___ Data for review ___

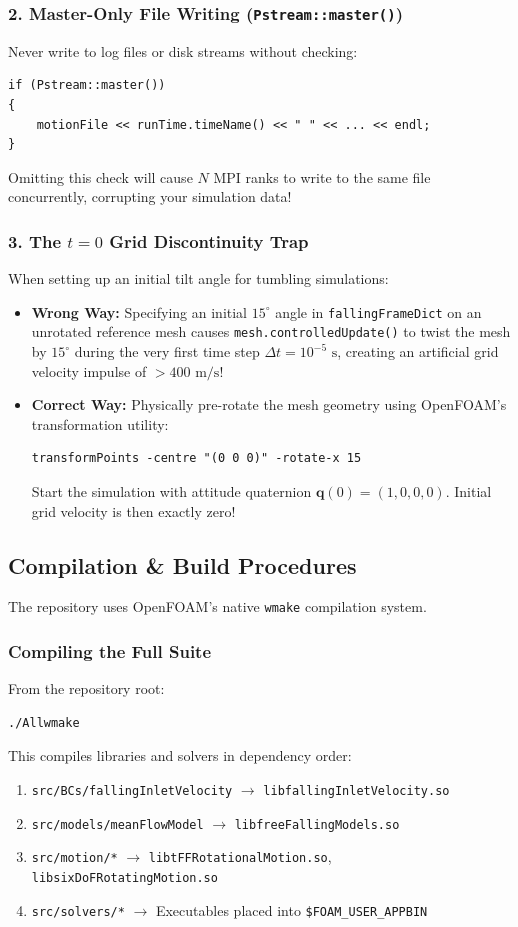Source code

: \documentclass[11pt,a4paper]{article}
\newcommand{\vect}[1]{\mathbf{#1}}
\begin{document}
\subsubsection{2. Master-Only File Writing (\texttt{Pstream::master()})}
Never write to log files or disk streams without checking:
\begin{lstlisting}
if (Pstream::master())
{
    motionFile << runTime.timeName() << " " << ... << endl;
}
\end{lstlisting}
Omitting this check will cause $N$ MPI ranks to write to the same file concurrently, corrupting your simulation data!

\subsubsection{3. The \texorpdfstring{$t = 0$}{t = 0} Grid Discontinuity Trap}
When setting up an initial tilt angle for tumbling simulations:
\begin{itemize}
    \item \textbf{Wrong Way:} Specifying an initial $15^\circ$ angle in \texttt{fallingFrameDict} on an unrotated reference mesh causes \texttt{mesh.controlledUpdate()} to twist the mesh by $15^\circ$ during the very first time step $\Delta t = 10^{-5}\text{ s}$, creating an artificial grid velocity impulse of $> 400\text{ m/s}$!
    \item \textbf{Correct Way:} Physically pre-rotate the mesh geometry using OpenFOAM's transformation utility:
\begin{verbatim}
transformPoints -centre "(0 0 0)" -rotate-x 15
\end{verbatim}
    Start the simulation with attitude quaternion $\vect{q}(0) = (1, 0, 0, 0)$. Initial grid velocity is then exactly zero!
\end{itemize}

\subsection{Compilation \& Build Procedures}
The repository uses OpenFOAM's native \texttt{wmake} compilation system.

\subsubsection{Compiling the Full Suite}
From the repository root:
\begin{lstlisting}[language=bash]
./Allwmake
\end{lstlisting}
This compiles libraries and solvers in dependency order:
\begin{enumerate}
    \item \texttt{src/BCs/fallingInletVelocity} $\to$ \texttt{libfallingInletVelocity.so}
    \item \texttt{src/models/meanFlowModel} $\to$ \texttt{libfreeFallingModels.so}
    \item \texttt{src/motion/*} $\to$ \texttt{libtFFRotationalMotion.so}, \texttt{libsixDoFRotatingMotion.so}
    \item \texttt{src/solvers/*} $\to$ Executables placed into \texttt{\$FOAM\_USER\_APPBIN}
\end{enumerate}
\end{document}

___

_Task goal_
Scan the listing above and identify each line holding the string "write"; copy every such line.

_Written solution_
Never write to log files or disk streams without checking:
Omitting this check will cause $N$ MPI ranks to write to the same file concurrently, corrupting your simulation data!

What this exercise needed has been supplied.